A little independent movie that feels like it could have been a play, "Criminal" is actually a remake of the popular Argentinian film, "Nine Queens", with the remake being produced by Steven Soderberg and George Clooney's production company. The film starts off small and slow, with con artist Richard Giddis (John C. Reilly) spotting minor crook Rodrigo (Diego Luna) trying to pull off a scam in a run-down looking casino.

Pretending to be a cop, he pulls the younger man aside and offers him the opportunity to learn more about the scams that he's trying to pull off. The two start off small, but eventually learn about a businessman (Peter Mullen) carrying on a major deal soon. With Diego at his side and some hotel employee friends, Richard believes that he can pull off a good enough scam concerning a forged certificate to rid the businessman of $750,000. The only problem would be Richard's sister, Valerie (Maggie Gyllenhal), who works at the 4-star hotel as the concierge and would very much like to see her brother fail.

"Criminal" works the old "who's scamming who?" angle quite superbly. Although it's obvious that Richard is attempting to get the edge, Rodrigo also could certainly be less naive than he claims to be. There's also Gyllenhal, who is expert at playing a character who could easily have underlying motives. Mullen is also superb as the businessman, who is quietly intimidating.

I haven't seen the original film, but this remake is a fine work by first-time director Gregory Jacobs, who has served as the assistant director to Steven Soderberg on all of his films. The cinematography by Chris Menges ("The Good Thief") and editing by Stephen Mirrione (who has also worked with Soderberg on such films as "Traffic") give the film a feel to one of Soderberg's films. The film is straightforward and tight, as it has been edited down to a lean, fat-free 88 minutes.

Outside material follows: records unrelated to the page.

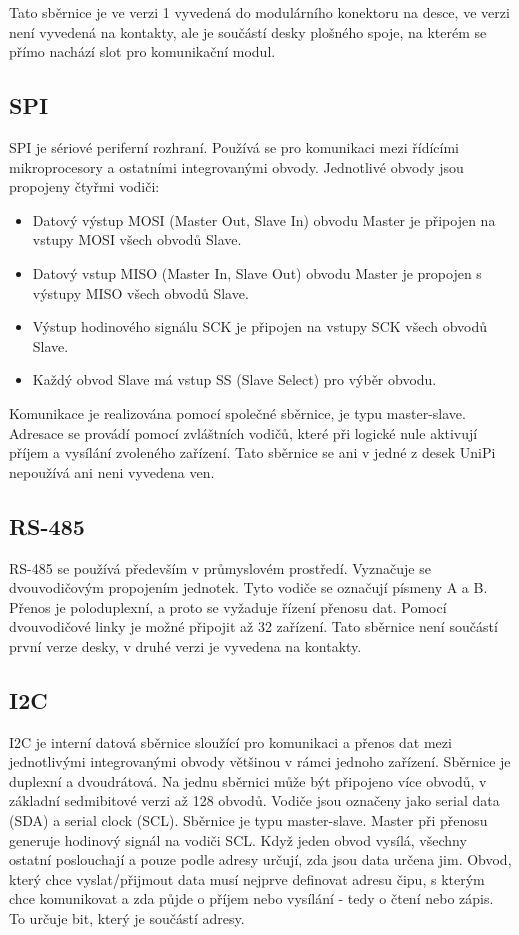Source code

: Tato sběrnice je ve verzi 1 vyvedená do modulárního konektoru na desce, ve verzi není vyvedená na kontakty, ale je součástí desky plošného spoje, na kterém se přímo nachází slot pro komunikační modul.




\subsection{SPI}
SPI je sériové periferní rozhraní. Používá se pro komunikaci mezi řídícími mikroprocesory a ostatními integrovanými obvody. Jednotlivé obvody jsou propojeny čtyřmi vodiči:
\begin{itemize}
	\item Datový výstup MOSI (Master Out, Slave In) obvodu Master je připojen na vstupy MOSI všech obvodů Slave.
	\item Datový vstup MISO (Master In, Slave Out) obvodu Master je propojen s výstupy MISO všech obvodů Slave.
	\item Výstup hodinového signálu SCK je připojen na vstupy SCK všech obvodů Slave.
	\item Každý obvod Slave má vstup SS (Slave Select) pro výběr obvodu.
\end{itemize}
Komunikace je realizována pomocí společné sběrnice, je typu master-slave. Adresace se provádí pomocí zvláštních vodičů, které při logické nule aktivují příjem a vysílání zvoleného zařízení. Tato sběrnice se ani v jedné z desek UniPi nepoužívá ani neni vyvedena ven.

\subsection{RS-485}
RS-485 se používá především v průmyslovém prostředí. Vyznačuje se dvouvodičovým propojením jednotek. Tyto vodiče se označují písmeny A a B. Přenos je poloduplexní, a proto se vyžaduje řízení přenosu dat. Pomocí dvouvodičové linky je možné připojit až 32 zařízení. Tato sběrnice není součástí první verze desky, v druhé verzi je vyvedena na kontakty.

\subsection{I2C}
I2C je interní datová sběrnice sloužící pro komunikaci a přenos dat mezi jednotlivými integrovanými obvody většinou v rámci jednoho zařízení. Sběrnice je duplexní a dvoudrátová. Na jednu sběrnici může být připojeno více obvodů, v základní sedmibitové verzi až 128 obvodů.
Vodiče jsou označeny jako serial data (SDA) a serial clock (SCL). Sběrnice je typu master-slave. Master při přenosu generuje hodinový signál na vodiči SCL. Když jeden obvod vysílá, všechny ostatní poslouchají a pouze podle adresy určují, zda jsou data určena jim. Obvod, který chce vyslat/přijmout data musí nejprve definovat adresu čipu, s kterým chce komunikovat a zda půjde o příjem nebo vysílání - tedy o čtení nebo zápis. To určuje bit, který je součástí adresy. 

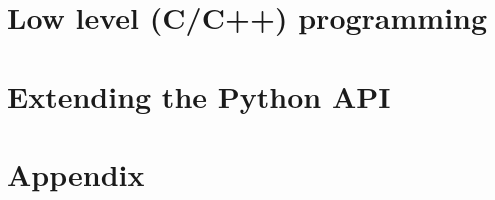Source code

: \documentclass[11pt,fleqn]{book}
\begin{document}
 

 \thispagestyle{empty}
 \newpage
 \cleardoublepage 

 \pagestyle{plain}
 

 \cleardoublepage 
 
 \tableofcontents

 \newpage

 \cleardoublepage 

 \pagestyle{plain}
 
 
 
 
 \part{Low level (C/C++) programming}
%  
% 
% 
%  
% 
%   
% 
 \newpage
 
%   
%   
%   
%   
% 
% 
 \part{Extending the Python API}
 \newpage
 
 
% 
% 
%   
% 
%   
%   
%   
% 
% 
%  
%   
%   
%   
% 
% 
% 
%   
%   
%   
%   
%   
%   
%   
%   
%   
%  
%  
 \appendix 
 \part{Appendix}

  

 
 \newpage
 
 \newpage
 
 \newpage
 
 \newpage
 
 \newpage
 
\end{document}
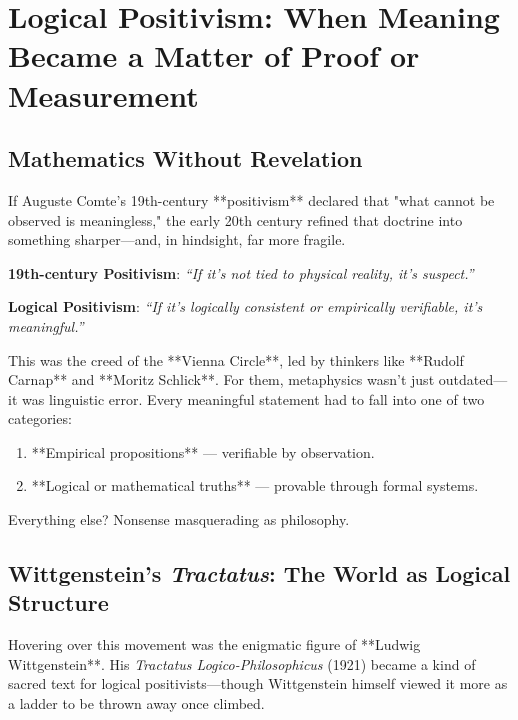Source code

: \section{Logical Positivism: When Meaning Became a Matter of Proof or Measurement}

\subsection{Mathematics Without Revelation}
If Auguste Comte’s 19th-century **positivism** declared that "what cannot be observed is meaningless," the early 20th century refined that doctrine into something sharper—and, in hindsight, far more fragile.

\begin{tcolorbox}[colback=gray!5!white, colframe=black!75!white, title={From Comte to Carnap: The Evolution of Positivism}]
\textbf{19th-century Positivism}:  
\textit{“If it’s not tied to physical reality, it’s suspect.”}

\textbf{Logical Positivism}:  
\textit{“If it’s logically consistent or empirically verifiable, it’s meaningful.”}
\end{tcolorbox}

This was the creed of the **Vienna Circle**, led by thinkers like **Rudolf Carnap** and **Moritz Schlick**. For them, metaphysics wasn’t just outdated—it was linguistic error. Every meaningful statement had to fall into one of two categories:

\begin{enumerate}
    \item **Empirical propositions** — verifiable by observation.
    \item **Logical or mathematical truths** — provable through formal systems.
\end{enumerate}

Everything else? Nonsense masquerading as philosophy.

\subsection{Wittgenstein’s \textit{Tractatus}: The World as Logical Structure}

Hovering over this movement was the enigmatic figure of **Ludwig Wittgenstein**. His \textit{Tractatus Logico-Philosophicus} (1921) became a kind of sacred text for logical positivists—though Wittgenstein himself viewed it more as a ladder to be thrown away once climbed.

It's a little film, fairly sparse in terms of sets and budget, but it works well. It's not terribly memorable or innovative, but the cast is very good and the picture maintained my interest throughout.


The DVD

VIDEO: "Criminal" is presented in Warner Brothers in 1.85:1 anamorphic widescreen. This is an excellent transfer, with only a couple of minor concerns. Sharpness and detail are stellar throughout the proceedings, as the picture appeared rock-solid and even showed a strong level of fine details.

The only thing that took away from the presentation was the presence of some minor edge enhancement that appeared at times. Aside from that the picture appeared clean: free of print flaws and any pixelation. Colors remained natural and vivid throughout, with very nice saturation and no smearing.

SOUND: "Criminal" is presented in Dolby Digital 5.1 by Warner Brothers. This is a very fine audio presentation, considering this is largely dialogue-driven material. Surrounds aren't engaged heavily, but they are put into play fairly often to provide nice ambience and other details. Dialogue remained crisp and clear, as did the minimal sound effects.

EXTRAS: The film's trailer and recommendations.

Final Thoughts: "Criminal" is a smart and entertaining con game with very good performances. It doesn't have a lot of potential for repeat viewing though, so I'd recommend it as a rental. The DVD provides very good audio/video quality, but very little in the way of supplements.